Cyber hand holding a dollar symbol

A new malware campaign that emerged in March 2023 used JavaScript web injections to try to steal the banking data of over 50,000 users of 40 banks in North America, South America, Europe, and Japan.

IBM’s security team discovered this evasive threat and reported that the campaign has been under preparation since at least December 2022, when the malicious domains were purchased.

The attacks unfolded via scripts loaded from the attacker’s server, targeting a specific page structure common across many banks to intercept user credentials and one-time passwords (OTPs).

By capturing the above information, the attackers can log in to the victim’s banking account, lock them out by changing security settings, and perform unauthorized transactions.

A stealthy attack chain

The attack begins with the initial malware infection of the victim’s device. IBM’s report doesn’t delve into the specifics of this stage, but it could be via malvertizing, phishing, etc.

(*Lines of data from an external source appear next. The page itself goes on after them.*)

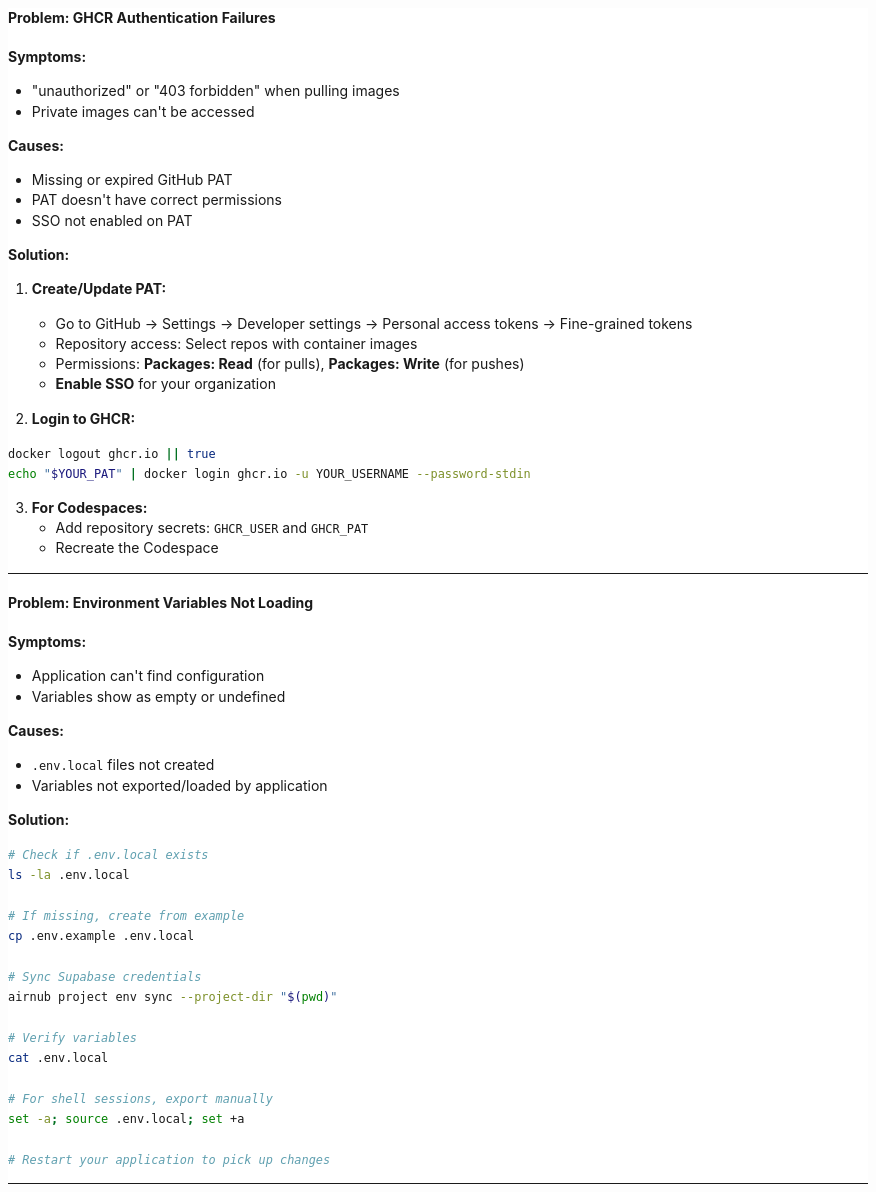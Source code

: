 
#### Problem: GHCR Authentication Failures

**Symptoms:**
- "unauthorized" or "403 forbidden" when pulling images
- Private images can't be accessed

**Causes:**
- Missing or expired GitHub PAT
- PAT doesn't have correct permissions
- SSO not enabled on PAT

**Solution:**
1. **Create/Update PAT:**
   - Go to GitHub → Settings → Developer settings → Personal access tokens → Fine-grained tokens
   - Repository access: Select repos with container images
   - Permissions: **Packages: Read** (for pulls), **Packages: Write** (for pushes)
   - **Enable SSO** for your organization

2. **Login to GHCR:**
```bash
docker logout ghcr.io || true
echo "$YOUR_PAT" | docker login ghcr.io -u YOUR_USERNAME --password-stdin
```

3. **For Codespaces:**
   - Add repository secrets: `GHCR_USER` and `GHCR_PAT`
   - Recreate the Codespace

---

#### Problem: Environment Variables Not Loading

**Symptoms:**
- Application can't find configuration
- Variables show as empty or undefined

**Causes:**
- `.env.local` files not created
- Variables not exported/loaded by application

**Solution:**
```bash
# Check if .env.local exists
ls -la .env.local

# If missing, create from example
cp .env.example .env.local

# Sync Supabase credentials
airnub project env sync --project-dir "$(pwd)"

# Verify variables
cat .env.local

# For shell sessions, export manually
set -a; source .env.local; set +a

# Restart your application to pick up changes
```

---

Once the victim visits the attackers’ compromised or malicious sites, the malware injects a new script tag with a source (‘src’) attribute pointing to an externally hosted script.

The malicious obfuscated script is loaded on the victim’s browser to modify webpage content, capture login credentials, and intercept one-time passcodes (OTP).

IBM says this extra step is unusual, as most malware performs web injections directly on the web page.

This new approach makes the attacks more stealthy, as static analysis checks are unlikely to flag the simpler loader script as malicious while still permitting dynamic content delivery, allowing attackers to switch to new second-stage payloads if needed.

It’s also worth noting that the malicious script resembles legitimate JavaScript content delivery networks (CDN), using domains like cdnjs[.]com and unpkg[.]com, to evade detection. Furthermore, the script performs checks for specific security products before execution.

Searching for security products
Security products check (IBM)

The script is dynamic, constantly adjusting its behavior to the command and control server’s instructions, sending updates, and receiving specific responses that guide its activity on the breached device.

It has multiple operational states determined by a “mlink” flag set by the server, including injecting prompts for phone numbers or OTP tokens, displaying error messages, or simulating page loading, all part of its data-stealing strategy.

Fake error message giving attackers time to use stolen data
Fake error message giving attackers time to use stolen data (IBM)

IBM says nine “mlink” variable values can be combined to order the script to perform specific, distinct data exfiltration actions, so a diverse set of commands is supported.

Page designed to steal OTPs
Page designed to steal OTPs (IBM)

The researchers have found loose connections between this new campaign and DanaBot, a modular banking trojan that has been circulated in the wild since 2018 and was recently seen spreading via Google Search malvertising promoting fake Cisco Webex installers.

According to IBM, the campaign is still underway, so heightened vigilance is advised when using online banking portals and apps.